Genome-wide association mapping for dewlap traits
The genome-wide association study (GWAS) was based on all LD-filtered markers. Prior to GWAS, missing data was imputed using BEAGLE v5.0 (Browning & Browning, 2016) at default settings. To investigate correlations among the 11 traits that capture dewlap size (i.e., area and perimeter) and color (i.e., hue, total brightness, mean brightness, UV chroma, red chroma, yellow chroma, and composition of red, orange, or yellow), we first used the ggcorrplot R package (v. 0.1.3; Kassambara, 2019). The GWAS was then performed using two complementary approaches, which we refer to as the “standard GWAS” and the “ancestry-specific GWAS”. The standard GWAS consisted of a linear mixed model implemented in GEMMA (Zhou & Stephens, 2012). We first used GEMMA to calculate 10 relatedness matrices, by excluding SNPs from one chromosome at a time (i.e., each matrix was based on SNPs from 9 chromosomes). The GWAS for markers on a given chromosome was then performed using the relatedness matrix that excluded markers on that same chromosome. This approach should improve power to detect associations, given that the relatedness matrix does not include markers that are in linkage disequilibrium with the marker being tested (Cheng et al., 2013). We then obtained P values from the Wald test as outputted by GEMMA.
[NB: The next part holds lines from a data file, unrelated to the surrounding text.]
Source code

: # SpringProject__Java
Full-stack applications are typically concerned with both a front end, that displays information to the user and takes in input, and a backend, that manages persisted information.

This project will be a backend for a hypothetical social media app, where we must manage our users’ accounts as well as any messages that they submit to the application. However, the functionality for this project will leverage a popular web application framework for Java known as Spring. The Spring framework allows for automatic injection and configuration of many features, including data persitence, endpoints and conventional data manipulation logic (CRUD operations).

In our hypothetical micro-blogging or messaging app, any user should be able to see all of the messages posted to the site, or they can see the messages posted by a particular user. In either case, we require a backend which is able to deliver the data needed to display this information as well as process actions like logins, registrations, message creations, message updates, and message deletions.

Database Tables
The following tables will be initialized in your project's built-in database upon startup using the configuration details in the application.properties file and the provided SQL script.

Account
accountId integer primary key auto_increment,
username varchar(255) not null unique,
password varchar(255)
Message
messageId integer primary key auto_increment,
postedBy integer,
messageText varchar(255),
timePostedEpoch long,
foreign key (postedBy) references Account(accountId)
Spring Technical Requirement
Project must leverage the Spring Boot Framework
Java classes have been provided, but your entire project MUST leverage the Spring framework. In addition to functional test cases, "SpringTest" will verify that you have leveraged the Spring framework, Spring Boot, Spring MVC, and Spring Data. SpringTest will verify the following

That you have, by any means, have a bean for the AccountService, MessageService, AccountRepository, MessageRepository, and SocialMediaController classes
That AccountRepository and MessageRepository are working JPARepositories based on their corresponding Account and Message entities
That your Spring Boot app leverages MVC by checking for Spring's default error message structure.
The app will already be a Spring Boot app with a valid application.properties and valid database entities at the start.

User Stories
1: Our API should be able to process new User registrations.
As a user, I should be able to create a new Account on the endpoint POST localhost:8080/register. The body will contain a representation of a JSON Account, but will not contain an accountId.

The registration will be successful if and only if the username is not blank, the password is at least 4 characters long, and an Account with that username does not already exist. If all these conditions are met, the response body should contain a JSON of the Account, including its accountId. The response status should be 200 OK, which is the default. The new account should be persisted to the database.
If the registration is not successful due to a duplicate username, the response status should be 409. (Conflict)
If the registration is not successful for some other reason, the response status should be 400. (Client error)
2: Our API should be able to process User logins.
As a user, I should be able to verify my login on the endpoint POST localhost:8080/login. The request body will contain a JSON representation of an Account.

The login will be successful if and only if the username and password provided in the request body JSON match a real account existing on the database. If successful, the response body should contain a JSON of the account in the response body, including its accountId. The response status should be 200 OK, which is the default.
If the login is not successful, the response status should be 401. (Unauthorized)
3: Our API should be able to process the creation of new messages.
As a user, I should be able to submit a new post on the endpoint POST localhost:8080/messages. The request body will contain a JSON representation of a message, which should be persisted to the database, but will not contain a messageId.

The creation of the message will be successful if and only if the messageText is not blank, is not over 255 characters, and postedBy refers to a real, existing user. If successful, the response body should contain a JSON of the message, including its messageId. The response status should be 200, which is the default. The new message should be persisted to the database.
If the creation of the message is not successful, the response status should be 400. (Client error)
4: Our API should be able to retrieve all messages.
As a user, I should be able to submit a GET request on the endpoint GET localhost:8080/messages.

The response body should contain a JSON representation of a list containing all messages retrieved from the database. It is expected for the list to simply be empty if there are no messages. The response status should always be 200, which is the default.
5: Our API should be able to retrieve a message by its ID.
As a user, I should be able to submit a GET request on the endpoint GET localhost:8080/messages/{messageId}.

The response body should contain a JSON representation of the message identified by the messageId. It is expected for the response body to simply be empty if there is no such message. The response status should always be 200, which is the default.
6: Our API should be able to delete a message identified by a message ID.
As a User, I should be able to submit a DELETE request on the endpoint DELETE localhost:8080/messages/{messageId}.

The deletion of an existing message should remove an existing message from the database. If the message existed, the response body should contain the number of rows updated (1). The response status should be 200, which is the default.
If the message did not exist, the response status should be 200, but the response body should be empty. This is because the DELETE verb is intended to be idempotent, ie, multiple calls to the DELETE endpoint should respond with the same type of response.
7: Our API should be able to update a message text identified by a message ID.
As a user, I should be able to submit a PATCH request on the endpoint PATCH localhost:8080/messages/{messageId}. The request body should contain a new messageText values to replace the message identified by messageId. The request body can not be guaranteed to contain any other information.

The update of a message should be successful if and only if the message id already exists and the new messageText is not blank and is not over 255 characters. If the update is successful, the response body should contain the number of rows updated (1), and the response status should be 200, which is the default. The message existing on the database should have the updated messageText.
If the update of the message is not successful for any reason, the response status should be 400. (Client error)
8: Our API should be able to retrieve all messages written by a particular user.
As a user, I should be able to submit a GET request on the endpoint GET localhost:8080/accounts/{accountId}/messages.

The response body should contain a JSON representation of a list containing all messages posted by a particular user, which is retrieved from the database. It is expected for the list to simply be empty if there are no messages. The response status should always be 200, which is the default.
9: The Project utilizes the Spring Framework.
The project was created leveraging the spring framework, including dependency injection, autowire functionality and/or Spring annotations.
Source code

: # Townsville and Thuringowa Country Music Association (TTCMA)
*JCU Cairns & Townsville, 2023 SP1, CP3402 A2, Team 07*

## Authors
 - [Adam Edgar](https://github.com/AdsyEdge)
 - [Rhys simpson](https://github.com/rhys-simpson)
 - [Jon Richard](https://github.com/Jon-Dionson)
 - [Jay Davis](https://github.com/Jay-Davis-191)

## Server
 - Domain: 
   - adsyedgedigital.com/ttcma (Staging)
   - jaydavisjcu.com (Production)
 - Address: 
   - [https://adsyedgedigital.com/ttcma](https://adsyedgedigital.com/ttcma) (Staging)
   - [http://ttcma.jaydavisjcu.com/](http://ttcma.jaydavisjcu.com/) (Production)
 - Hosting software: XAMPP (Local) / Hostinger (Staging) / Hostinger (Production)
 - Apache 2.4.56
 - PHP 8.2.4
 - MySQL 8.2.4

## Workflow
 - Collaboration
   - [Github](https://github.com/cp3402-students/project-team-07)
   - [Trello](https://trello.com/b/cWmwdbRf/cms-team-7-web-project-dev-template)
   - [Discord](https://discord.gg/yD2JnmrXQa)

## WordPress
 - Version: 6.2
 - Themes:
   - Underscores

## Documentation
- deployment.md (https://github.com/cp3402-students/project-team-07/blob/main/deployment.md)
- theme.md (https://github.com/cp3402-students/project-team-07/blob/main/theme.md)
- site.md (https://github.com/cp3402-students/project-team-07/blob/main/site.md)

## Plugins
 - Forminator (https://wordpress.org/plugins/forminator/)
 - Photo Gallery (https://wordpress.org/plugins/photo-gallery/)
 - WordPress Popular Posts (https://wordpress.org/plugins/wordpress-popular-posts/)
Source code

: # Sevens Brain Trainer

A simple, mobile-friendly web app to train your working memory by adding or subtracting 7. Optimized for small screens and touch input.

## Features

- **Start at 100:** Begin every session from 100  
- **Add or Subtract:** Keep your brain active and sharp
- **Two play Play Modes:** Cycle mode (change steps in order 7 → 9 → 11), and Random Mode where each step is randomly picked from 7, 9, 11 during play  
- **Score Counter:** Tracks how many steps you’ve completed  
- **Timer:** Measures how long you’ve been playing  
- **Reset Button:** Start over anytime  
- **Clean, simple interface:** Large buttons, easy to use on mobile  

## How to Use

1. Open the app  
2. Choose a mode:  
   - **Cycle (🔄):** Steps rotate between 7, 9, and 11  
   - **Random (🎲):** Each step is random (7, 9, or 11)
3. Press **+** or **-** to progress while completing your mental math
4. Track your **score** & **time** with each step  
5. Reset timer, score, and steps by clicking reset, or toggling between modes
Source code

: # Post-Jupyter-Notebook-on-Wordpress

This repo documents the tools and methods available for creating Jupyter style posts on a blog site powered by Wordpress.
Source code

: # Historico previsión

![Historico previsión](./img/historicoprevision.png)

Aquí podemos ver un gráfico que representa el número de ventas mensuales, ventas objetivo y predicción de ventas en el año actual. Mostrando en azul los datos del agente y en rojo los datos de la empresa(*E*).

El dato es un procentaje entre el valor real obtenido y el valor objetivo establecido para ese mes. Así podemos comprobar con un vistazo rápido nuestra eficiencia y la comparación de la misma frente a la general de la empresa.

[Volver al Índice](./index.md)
The ancestry-specific GWAS was conducted in asaMap (Skotte et al., 2019). To control for the confounding effect of population structure, we relied on the first 10 PCs from a PCA computed using the adegenetR package (v. 2.1.1; Jombart & Ahmed, 2011), which were included as covariates in the asaMap analysis. The PCA was based on all LD-filtered autosomal SNPs. The asaMap software performs eight association tests, with and without different ancestry-specific effects considered for two ancestral populations (Skotte et al., 2019). Following asaMap manual recommendations, we estimated genome-wide ancestry proportions of each sample, as well as SNP allele frequencies for each ancestral population using ADMIXTURE v. 1.3.0 (Alexander et al., 2009). For each dewlap trait, we obtained genome-wide P values for all tests and selected the test with the strongest association (i.e., the lowest observed P value among all tested SNPs), following Bock et al., (2021).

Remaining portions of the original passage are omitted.